Well, it can be created but it well be as good as a linked list. With in order and one other order.
It seems the interviewer wants to know if you know such concepts and if you ask more questions to get clarity.
But that's just my opinion.
My bad...I didn't read through. It's pre order, which is not equivalent to a linked list. Please ignore that part.
Actually this problem can be solved.Some of you guys said that when only preorder is given then it is not possible....but it is possible...whatever the nodes are given...then sort it first according to the ascending order....then this outcome is inorder traversal...and now you have inorder and preorder traversal ...and u can easily construct the binary search tree....
But one thing i am clearly saying that if the given order is not possible to sort...then you never got the inorder and only this time it is not possible to construct a BST...!! I think it is usefull for u guys..anyway if i am wrong then pls reply me...i will check it and i can getover from my wrong idea......!!
Its like a trick question - One just has the preorder traversal, and we need to build a tree!
If you remember, we can build a tree pretty fine with Preorder and Inorder traversal.
See the Preorder traversal as integer data in array.
And Inorder traversal = Sorted Copy of Array above
Viola! :)
#include<stdio.h>
struct node{
int data;
struct node* left;
struct node* right;
};
struct node* consbst(int pre[],int k,int l)
{
struct node* tmp=(struct node*)malloc(sizeof(struct node));
if(l==k)
{
tmp->data=pre[k];
tmp->left=NULL;
tmp->right=NULL;
return tmp;
}
int i=k+1;
while(pre[k]>pre[i]&&i<l)
i++;
i--;
tmp->data=pre[k];
tmp->left=consbst(pre,k+1,i);
tmp->right=consbst(pre,i+1,l);
return tmp;
}
void printinorder(struct node* head)
{
if(head==NULL)
return;
printinorder(head->left);
printf("%d",head->data);
printinorder(head->right);
}
int main()
{
struct node* tree;
int pre[]={6,2,1,4,3,5,8,7,9};
tree=consbst(pre,0,8);
printinorder(tree);
getch();
}
BST reconstruct(int[] preorder, int s, int e)
{
if(s==e)
return null;
BST root = new BST(preorder[s]);
if(preorder[s]>preorder[s+1])
{
int r = s + 1;
for(; r<e; r++)
{
if(preorder[s]<preorder[r])
break;
}
root.leftchild = reconstruct(preorder, s, r);
root.leftchild = reconstruct(preorder, r, e);
}
else
{
root.rightchild = reconstruct(preorder, s+1, e);
}
return root;
}
for INORDER
#include<stdio.h>
#include<malloc.h>
typedef struct node{
int data;
struct node *l;
struct node *r;
}node;
node *getnode(int d){
node *temp= (node *)malloc(sizeof(node));
temp->data= d;
temp->l= NULL;
temp->r= NULL;
return temp;
}
node *BST(int A[], int min, int max){
int mid= (min+ max)/ 2;
node *temp;
if(max== min)
return getnode(A[min]);
else {
temp= getnode(A[mid]);
if(mid!= min)
temp->l= BST(A, min, mid-1);
temp->r= BST(A, mid+1, max);
return temp;
}
}
void Inorder(node *root){
if(root){
Inorder(root->l);
printf("%d--", root->data);
Inorder(root->r);
}
}
int main(){
int A[12]= {1, 5, 7, 8 ,9 ,12,13, 19, 25, 26, 27, 31};
node *root= BST(A, 0, 11);
Inorder(root);
return 0;
}
We have O(n) solution to construct BST from a sorted array, why all this fuss here i mean stack and all. correct me if i misunderstood the question.
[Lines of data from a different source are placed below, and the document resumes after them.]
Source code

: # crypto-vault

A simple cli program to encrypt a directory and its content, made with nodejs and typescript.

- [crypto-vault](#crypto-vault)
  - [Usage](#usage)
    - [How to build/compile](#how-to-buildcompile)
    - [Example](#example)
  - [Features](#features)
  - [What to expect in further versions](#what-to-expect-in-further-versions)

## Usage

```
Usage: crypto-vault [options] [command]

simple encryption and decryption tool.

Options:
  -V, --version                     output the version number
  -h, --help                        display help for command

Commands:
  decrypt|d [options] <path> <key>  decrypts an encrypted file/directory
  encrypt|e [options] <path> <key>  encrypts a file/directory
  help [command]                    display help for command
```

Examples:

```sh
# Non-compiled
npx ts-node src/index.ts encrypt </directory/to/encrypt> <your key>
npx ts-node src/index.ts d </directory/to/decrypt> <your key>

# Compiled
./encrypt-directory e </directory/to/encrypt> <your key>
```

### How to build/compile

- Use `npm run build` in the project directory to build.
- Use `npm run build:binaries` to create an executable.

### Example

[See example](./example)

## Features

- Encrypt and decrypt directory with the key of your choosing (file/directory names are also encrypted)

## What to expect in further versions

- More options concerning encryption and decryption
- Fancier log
We cannot construct a binary tree just when pre order is given But in case of BST we can. The reason being, if its a BST you can sort the given order which will be equivalent to inorder for that tree. Then we can use both in preorder and inorder traversal lists to built a BST.
Yeah, right!! but What's the issue in this question BST is given....and we don't need inorder to get BST back from preorder, check out the top most answer fo that...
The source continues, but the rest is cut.